The entries below need to be written out exactly, with no pictures included.
-- Given data follows --
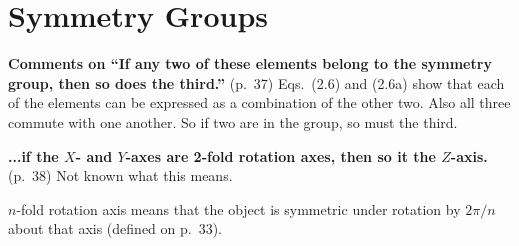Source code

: \chapter{Symmetry Groups}

{\bf Comments on ``If any two of these elements belong to the symmetry
  group, then so does the third.''} (p.\ 37) Eqs.\ (2.6) and (2.6a)
show that each of the elements can be expressed as a combination of
the other two. Also all three commute with one another. So if two are
in the group, so must the third.


{\bf ...if the $X$- and $Y$-axes are 2-fold rotation axes, then so it
  the $Z$-axis.} (p.\ 38) Not known what this means.

$n$-fold rotation axis means that the object is symmetric under
rotation by $2\pi/n$ about that axis (defined on p.\ 33).

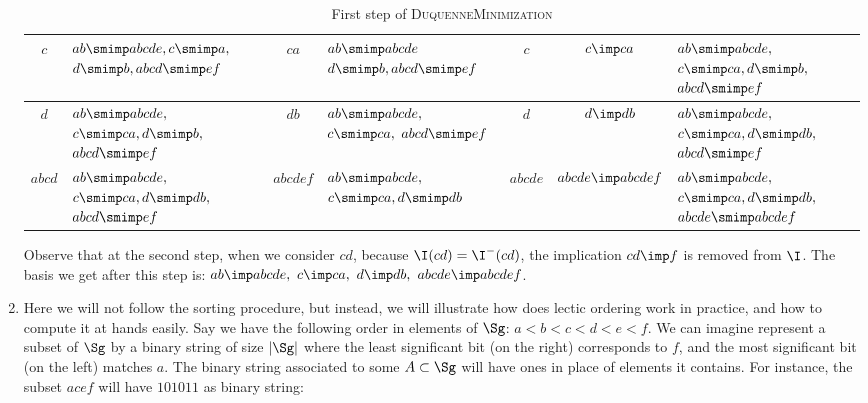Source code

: \begin{enumerate}
\begin{table}[ht]
\begin{tabular}{| c || p{2.7cm} | c | p{2.5cm} | c | c | p{2.7cm} | }
	$c$ & $ab \smimp abcde, c \smimp a,$ \newline $d \smimp b, abcd \smimp ef$ & $ca$ & $ab \smimp abcde$ \newline $d \smimp b, abcd \smimp ef$ & $c$ & 
	$c \imp ca$ & $ab \smimp abcde,$ \newline $c \smimp ca, d \smimp b,$ \newline $abcd \smimp ef$ \\ \hline
	
	$d$ & $ab \smimp abcde,$ \newline $c \smimp ca, d \smimp b,$ \newline $abcd \smimp ef$ & $db$ & $ab \smimp abcde,$ \newline $c \smimp ca,$ \newline $abcd \smimp ef$ & $d$ & $d \imp db$ & $ab \smimp abcde,$ \newline $c \smimp ca, d \smimp db,$ \newline $abcd \smimp ef$ \\ \hline
	
	$abcd$ & $ab \smimp abcde,$ \newline $c \smimp ca, d \smimp db,$ \newline $abcd \smimp ef$ & $abcdef$ & $ab \smimp abcde,$ \newline $c \smimp ca, d \smimp db$ & $abcde$ & $abcde \imp abcdef$ & $ab \smimp abcde,$ \newline $c \smimp ca, d \smimp db,$ \newline $abcde \smimp abcdef$ \\ \hline
		
	\end{tabular}

\caption{First step of \textsc{DuquenneMinimization}}
\label{tab:duq-red}
\end{table}
Observe that at the second step, when we consider $cd$, because $\I(cd) = \I^{-}(cd)$, the implication $cd \imp f$ is removed from $\I$. The basis we get
after this step is: $ab \imp abcde, \ c \imp ca, \ d \imp db,$  $abcde \imp abcdef$.

\item {} Here we will not follow the sorting procedure, but instead, we will illustrate how does lectic ordering work in practice, and how to compute it at hands easily. Say we have the following  order in elements of $\Sg$: $a < b < c < d < e < f$. We can imagine represent
a subset of $\Sg$ by a binary string of size $|\Sg|$ where the least significant bit (on the right) corresponds to $f$, and the most significant bit
(on the left) matches $a$. The binary string associated to some $A \subset \Sg$ will have ones in place of elements it contains. For instance, the subset 
$acef$ will have $101011$ as binary string:


\end{enumerate}
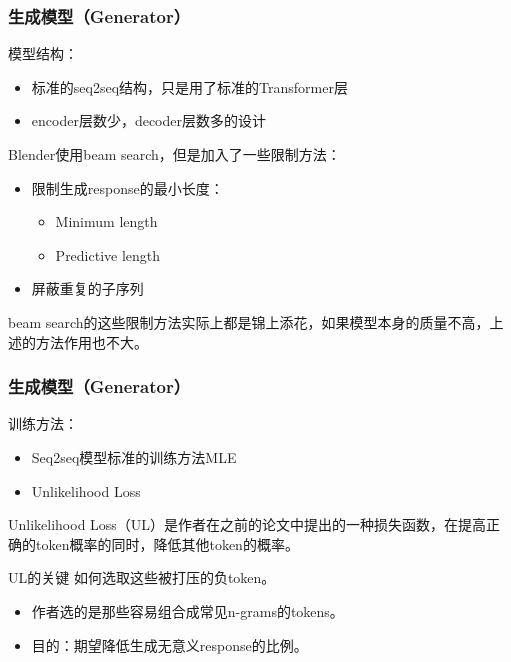 \documentclass{beamer}
\begin{document}
\begin{frame}
    \frametitle{生成模型（Generator）}

    模型结构：

    \begin{itemize}
        \item 标准的seq2seq结构，只是用了标准的Transformer层
        \item encoder层数少，decoder层数多的设计
    \end{itemize}

    Blender使用beam search，但是加入了一些限制方法：

    \begin{itemize}
        \item 限制生成response的最小长度：
            \begin{itemize}
                \item Minimum length
                \item Predictive length
            \end{itemize}
        \item 屏蔽重复的子序列
    \end{itemize}

    beam search的这些限制方法实际上都是锦上添花，如果模型本身的质量不高，上述的方法作用也不大。
\end{frame}

\begin{frame}
    \frametitle{生成模型（Generator）}

    训练方法：

    \begin{itemize}
        \item Seq2seq模型标准的训练方法MLE
        \item Unlikelihood Loss
    \end{itemize}

    Unlikelihood Loss（UL）是作者在之前的论文中提出的一种损失函数，在提高正确的token概率的同时，降低其他token的概率。

    \begin{block}{UL的关键}
        如何选取这些被打压的负token。

        \begin{itemize}
            \item 作者选的是那些容易组合成常见n-grams的tokens。
            \item 目的：期望降低生成无意义response的比例。
        \end{itemize}
    \end{block}

\end{frame}
\end{document}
-- Given data concluded --
__Answer section__
Source code

: \chapter{Symmetry Groups}

{\bf Comments on ``If any two of these elements belong to the symmetry
  group, then so does the third.''} (p.\ 37) Eqs.\ (2.6) and (2.6a)
show that each of the elements can be expressed as a combination of
the other two. Also all three commute with one another. So if two are
in the group, so must the third.


{\bf ...if the $X$- and $Y$-axes are 2-fold rotation axes, then so it
  the $Z$-axis.} (p.\ 38) Not known what this means.

$n$-fold rotation axis means that the object is symmetric under
rotation by $2\pi/n$ about that axis (defined on p.\ 33).

Source code

: \begin{enumerate}
\begin{table}[ht]
\begin{tabular}{| c || p{2.7cm} | c | p{2.5cm} | c | c | p{2.7cm} | }
	$c$ & $ab \smimp abcde, c \smimp a,$ \newline $d \smimp b, abcd \smimp ef$ & $ca$ & $ab \smimp abcde$ \newline $d \smimp b, abcd \smimp ef$ & $c$ & 
	$c \imp ca$ & $ab \smimp abcde,$ \newline $c \smimp ca, d \smimp b,$ \newline $abcd \smimp ef$ \\ \hline
	
	$d$ & $ab \smimp abcde,$ \newline $c \smimp ca, d \smimp b,$ \newline $abcd \smimp ef$ & $db$ & $ab \smimp abcde,$ \newline $c \smimp ca,$ \newline $abcd \smimp ef$ & $d$ & $d \imp db$ & $ab \smimp abcde,$ \newline $c \smimp ca, d \smimp db,$ \newline $abcd \smimp ef$ \\ \hline
	
	$abcd$ & $ab \smimp abcde,$ \newline $c \smimp ca, d \smimp db,$ \newline $abcd \smimp ef$ & $abcdef$ & $ab \smimp abcde,$ \newline $c \smimp ca, d \smimp db$ & $abcde$ & $abcde \imp abcdef$ & $ab \smimp abcde,$ \newline $c \smimp ca, d \smimp db,$ \newline $abcde \smimp abcdef$ \\ \hline
		
	\end{tabular}

\caption{First step of \textsc{DuquenneMinimization}}
\label{tab:duq-red}
\end{table}
Observe that at the second step, when we consider $cd$, because $\I(cd) = \I^{-}(cd)$, the implication $cd \imp f$ is removed from $\I$. The basis we get
after this step is: $ab \imp abcde, \ c \imp ca, \ d \imp db,$  $abcde \imp abcdef$.

\item {} Here we will not follow the sorting procedure, but instead, we will illustrate how does lectic ordering work in practice, and how to compute it at hands easily. Say we have the following  order in elements of $\Sg$: $a < b < c < d < e < f$. We can imagine represent
a subset of $\Sg$ by a binary string of size $|\Sg|$ where the least significant bit (on the right) corresponds to $f$, and the most significant bit
(on the left) matches $a$. The binary string associated to some $A \subset \Sg$ will have ones in place of elements it contains. For instance, the subset 
$acef$ will have $101011$ as binary string:


\end{enumerate}
 \documentclass{beamer}
\begin{document}
\begin{frame}
    \frametitle{生成模型（Generator）}

    模型结构：

    \begin{itemize}
        \item 标准的seq2seq结构，只是用了标准的Transformer层
        \item encoder层数少，decoder层数多的设计
    \end{itemize}

    Blender使用beam search，但是加入了一些限制方法：

    \begin{itemize}
        \item 限制生成response的最小长度：
            \begin{itemize}
                \item Minimum length
                \item Predictive length
            \end{itemize}
        \item 屏蔽重复的子序列
    \end{itemize}

    beam search的这些限制方法实际上都是锦上添花，如果模型本身的质量不高，上述的方法作用也不大。
\end{frame}

\begin{frame}
    \frametitle{生成模型（Generator）}

    训练方法：

    \begin{itemize}
        \item Seq2seq模型标准的训练方法MLE
        \item Unlikelihood Loss
    \end{itemize}

    Unlikelihood Loss（UL）是作者在之前的论文中提出的一种损失函数，在提高正确的token概率的同时，降低其他token的概率。

    \begin{block}{UL的关键}
        如何选取这些被打压的负token。

        \begin{itemize}
            \item 作者选的是那些容易组合成常见n-grams的tokens。
            \item 目的：期望降低生成无意义response的比例。
        \end{itemize}
    \end{block}

\end{frame}
\end{document}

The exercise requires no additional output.